Look up in the sky! It’s a bird! It’s a plane! It’s a remote controlled drone delivering a package to my house? It appears as though the future is here. Well, not so fast. As noted in last Friday’s news roundup, the FAA revealed a proposal over the regulation of commercial drones in the US. With the release of the initial proposal, we now enter a sixty day comment period where lobbyists from a variety of industries and representing a number of different interest groups will try to convince regulators of changes that need to be made to the proposal. After the sixty day period, the FAA will re-examine the proposal. This will mark an important moment for companies investing in drone technology.
While it may seem like things are moving forward, there are a lot of hurdles to overcome. Forget about the technology aspects of making drone deliveries a reality. The regulations themselves have left many companies unhappy with the role drones can play in the delivery space. Amazon and Google, for example, are two companies that are investing significant money and time in the research and development of drone technology as a viable option for home delivery. But the regulations may have put a hold on that.
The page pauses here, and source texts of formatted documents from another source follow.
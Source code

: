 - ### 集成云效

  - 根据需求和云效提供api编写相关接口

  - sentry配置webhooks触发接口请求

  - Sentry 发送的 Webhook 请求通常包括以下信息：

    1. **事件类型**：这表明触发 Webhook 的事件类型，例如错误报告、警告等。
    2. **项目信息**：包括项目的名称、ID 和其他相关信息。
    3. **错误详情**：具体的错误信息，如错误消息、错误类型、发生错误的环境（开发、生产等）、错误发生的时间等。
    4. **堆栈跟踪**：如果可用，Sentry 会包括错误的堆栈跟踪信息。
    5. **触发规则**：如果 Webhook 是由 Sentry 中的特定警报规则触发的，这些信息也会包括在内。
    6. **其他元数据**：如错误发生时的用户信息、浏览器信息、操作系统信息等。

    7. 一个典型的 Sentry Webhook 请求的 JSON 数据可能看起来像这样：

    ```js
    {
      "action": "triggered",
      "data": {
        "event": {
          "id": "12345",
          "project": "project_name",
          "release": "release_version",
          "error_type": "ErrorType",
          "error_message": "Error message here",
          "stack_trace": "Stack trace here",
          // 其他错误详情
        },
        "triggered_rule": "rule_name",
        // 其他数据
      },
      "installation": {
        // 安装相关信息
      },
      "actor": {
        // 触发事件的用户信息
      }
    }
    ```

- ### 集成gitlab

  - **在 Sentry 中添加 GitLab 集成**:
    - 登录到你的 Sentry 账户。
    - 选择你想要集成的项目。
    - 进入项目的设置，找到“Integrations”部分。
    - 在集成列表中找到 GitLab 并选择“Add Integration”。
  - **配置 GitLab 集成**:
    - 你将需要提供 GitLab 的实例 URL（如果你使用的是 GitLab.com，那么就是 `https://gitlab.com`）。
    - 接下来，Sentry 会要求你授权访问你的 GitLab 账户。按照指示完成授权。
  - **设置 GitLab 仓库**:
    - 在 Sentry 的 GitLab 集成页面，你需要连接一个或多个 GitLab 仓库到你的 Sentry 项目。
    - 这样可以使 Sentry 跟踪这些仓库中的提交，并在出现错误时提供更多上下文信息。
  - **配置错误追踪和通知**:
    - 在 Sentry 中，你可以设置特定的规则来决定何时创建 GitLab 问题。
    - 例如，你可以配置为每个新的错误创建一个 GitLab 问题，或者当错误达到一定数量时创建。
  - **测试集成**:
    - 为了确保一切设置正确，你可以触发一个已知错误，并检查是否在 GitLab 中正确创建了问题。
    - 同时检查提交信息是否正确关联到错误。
There are a couple of key components to the initial proposal that make widespread commercial adoption for companies like Amazon and Google difficult. Let’s take a look at some these regulations and their potential impact.
- The aircraft must remain in the line of sight of the remote pilot.
This proves to be a big problem for large-scale deliveries. Companies like Amazon are investing in autonomous drones for package delivery. They see autonomous drones, navigating by GPS, operating from a central warehouse delivering packages to businesses and residences. However, considering that the drones must be visible at all times to a pilot, this eliminates autonomous drones from the equation. The regulations would make it feasible for a driver to remotely control the drones to delivery packages to a residence or business’ door. But would this really be more efficient than simply walking the package up to the door? Probably not.
- The aircraft must be under 55 pounds.
While this may not seem like too big a deal, this could again pose problems for large-scale deliveries. Currently, a driver can carry multiple packages to an office space or residence. Depending on the size of the packages being delivered, the drone would need multiple trips. This, again, would seem to be less efficient than a driver simply carrying multiple packages on a hand truck.
- The drones may not fly over people, except for those directly involved with the flight.
This would be virtually impossible in a crowded city, whether the delivery is for residential or commercial properties. To do so, pilots would need to perform some evasive maneuvering, which becomes more difficult with more people. This becomes less of a barrier, however, in rural areas of the country.
The current proposal certainly lowers the likelihood that large companies such as Amazon and Google choose drones for commercial purposes. However, there are some in the industry that can benefit. As mentioned, in more rural areas of the country, a driver could control the drone from a central point to deliver packages to multiple homes. In less populated areas with long sight-lines, this could be more efficient than driving from house to house. This could potentially be useful for the Postal Service to deliver mail as well.
The current proposal has about forty-five more days of “comments” to be heard from lobbyists and lawmakers. While it remains to be seen whether any changes will be made, most people in the industry agree that a decision needs to happen quickly. Overseas, drone usage is a reality, and the US is falling behind. If the proposal remains unchanged, Amazon may have to stick to its plan B – moving all drone research overseas, where its autonomous applications can be utilized. Either way, the fact that the FAA has finally released its proposal has set the wheels in motion. That’s one small step for (a) man; one giant leap for pilot-controlled drones.